The course is structured around three major themes: the Digital Single Market, Cybersecurity and Cybercrime, and Information Exchange in the Area of Freedom, Security and Justice (AFSJ). It first starts by a review of the Digital Single Market strategy, introducing the study of the key legal fields and issues encompassed by the regulation of online individual and business activities. In this context, it will introduce the basics of Information Law (including Intellectual Property and copyright) and review the increasingly rich interactions between data protection law, competition, and consumer law. Second, it investigates the regulation of Cybersecurity and Cybercrime, analysing EU legal instruments, tools and mechanisms (such as the NIS Directive, the European Cybercrime Centre (EC3), the European Investigation Order (EIO)), and studying also the crucial role of the Council of Europe in this area (via the Budapest Convention). Third, the study of Information Sharing in the AFSJ will explore the regulation of EU large-scale databases (e.g. Eurodac, VIS, SIS II) and other norms applying to data access and flows in the area (e.g. through Europol and Eurojust), with special attention to the EU-United States relations in this context.

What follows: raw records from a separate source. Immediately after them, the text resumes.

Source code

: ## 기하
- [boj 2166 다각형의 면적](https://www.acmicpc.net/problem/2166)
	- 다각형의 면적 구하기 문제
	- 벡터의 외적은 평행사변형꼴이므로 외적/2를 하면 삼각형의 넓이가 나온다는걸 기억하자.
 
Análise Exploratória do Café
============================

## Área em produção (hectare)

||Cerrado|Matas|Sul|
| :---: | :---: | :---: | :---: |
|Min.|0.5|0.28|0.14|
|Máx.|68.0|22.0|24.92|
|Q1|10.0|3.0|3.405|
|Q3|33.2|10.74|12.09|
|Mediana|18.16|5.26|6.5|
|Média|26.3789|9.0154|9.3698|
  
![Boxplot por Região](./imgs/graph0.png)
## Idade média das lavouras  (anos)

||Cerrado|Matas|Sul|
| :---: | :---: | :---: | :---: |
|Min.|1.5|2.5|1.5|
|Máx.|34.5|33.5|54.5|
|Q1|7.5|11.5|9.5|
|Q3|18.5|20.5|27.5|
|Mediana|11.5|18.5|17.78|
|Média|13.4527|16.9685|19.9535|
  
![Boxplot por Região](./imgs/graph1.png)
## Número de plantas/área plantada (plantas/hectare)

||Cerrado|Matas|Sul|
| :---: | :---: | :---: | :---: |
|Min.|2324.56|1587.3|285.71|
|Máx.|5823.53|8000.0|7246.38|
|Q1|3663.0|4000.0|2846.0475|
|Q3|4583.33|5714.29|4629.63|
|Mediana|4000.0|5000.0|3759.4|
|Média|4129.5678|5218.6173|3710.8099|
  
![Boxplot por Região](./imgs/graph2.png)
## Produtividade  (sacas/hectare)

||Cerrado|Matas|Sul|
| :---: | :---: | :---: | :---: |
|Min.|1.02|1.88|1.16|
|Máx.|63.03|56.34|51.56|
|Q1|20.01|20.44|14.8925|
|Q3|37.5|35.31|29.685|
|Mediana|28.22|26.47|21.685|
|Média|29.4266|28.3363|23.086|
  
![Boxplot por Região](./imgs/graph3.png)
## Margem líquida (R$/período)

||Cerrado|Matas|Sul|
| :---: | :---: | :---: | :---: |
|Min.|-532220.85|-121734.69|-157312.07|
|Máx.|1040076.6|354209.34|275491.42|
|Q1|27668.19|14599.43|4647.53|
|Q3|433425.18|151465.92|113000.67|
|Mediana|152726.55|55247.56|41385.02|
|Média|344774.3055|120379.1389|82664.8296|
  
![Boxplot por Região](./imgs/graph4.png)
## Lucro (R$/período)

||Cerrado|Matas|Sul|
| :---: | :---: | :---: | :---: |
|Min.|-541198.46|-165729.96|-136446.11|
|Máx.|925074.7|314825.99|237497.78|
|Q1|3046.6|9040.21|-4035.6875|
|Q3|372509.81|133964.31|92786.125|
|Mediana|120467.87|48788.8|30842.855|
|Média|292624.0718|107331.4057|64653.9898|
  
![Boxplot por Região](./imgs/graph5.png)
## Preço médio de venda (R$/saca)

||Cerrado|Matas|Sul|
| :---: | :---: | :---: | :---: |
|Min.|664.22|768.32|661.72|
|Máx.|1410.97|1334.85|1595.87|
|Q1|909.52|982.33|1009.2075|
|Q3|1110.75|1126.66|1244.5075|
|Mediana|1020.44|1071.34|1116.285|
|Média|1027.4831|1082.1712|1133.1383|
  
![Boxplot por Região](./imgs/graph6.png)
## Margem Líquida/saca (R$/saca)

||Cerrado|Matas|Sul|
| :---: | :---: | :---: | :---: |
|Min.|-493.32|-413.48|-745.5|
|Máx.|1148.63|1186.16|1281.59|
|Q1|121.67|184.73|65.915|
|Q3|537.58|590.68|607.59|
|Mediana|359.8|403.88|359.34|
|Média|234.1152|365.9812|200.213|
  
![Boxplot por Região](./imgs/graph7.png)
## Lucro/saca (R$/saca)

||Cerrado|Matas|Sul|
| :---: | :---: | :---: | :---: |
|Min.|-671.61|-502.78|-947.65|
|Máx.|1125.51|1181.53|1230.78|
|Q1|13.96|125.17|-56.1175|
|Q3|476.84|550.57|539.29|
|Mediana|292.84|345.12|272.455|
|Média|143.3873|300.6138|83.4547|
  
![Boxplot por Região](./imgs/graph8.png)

In relation to teaching methods:
The course will guarantee students are familiar with all relevant legal and policy fields in relation to the regulation of data and related issues in the EU. Building on their prior knowledge on European and International law and institutional frameworks, and in parallel with the acquisition of expertise on privacy and data protection law, they will learn about the multiple facets of European Data law and policies.
The final grade is composed based on the following categories:
Written Exam determines 100% of the final mark.
Within the Written Exam category, the following assignments need to be completed:
The students will be evaluated on the basis of a written exam, which will combine short open-ended questions with a broader question, in which several issue areas will intersect.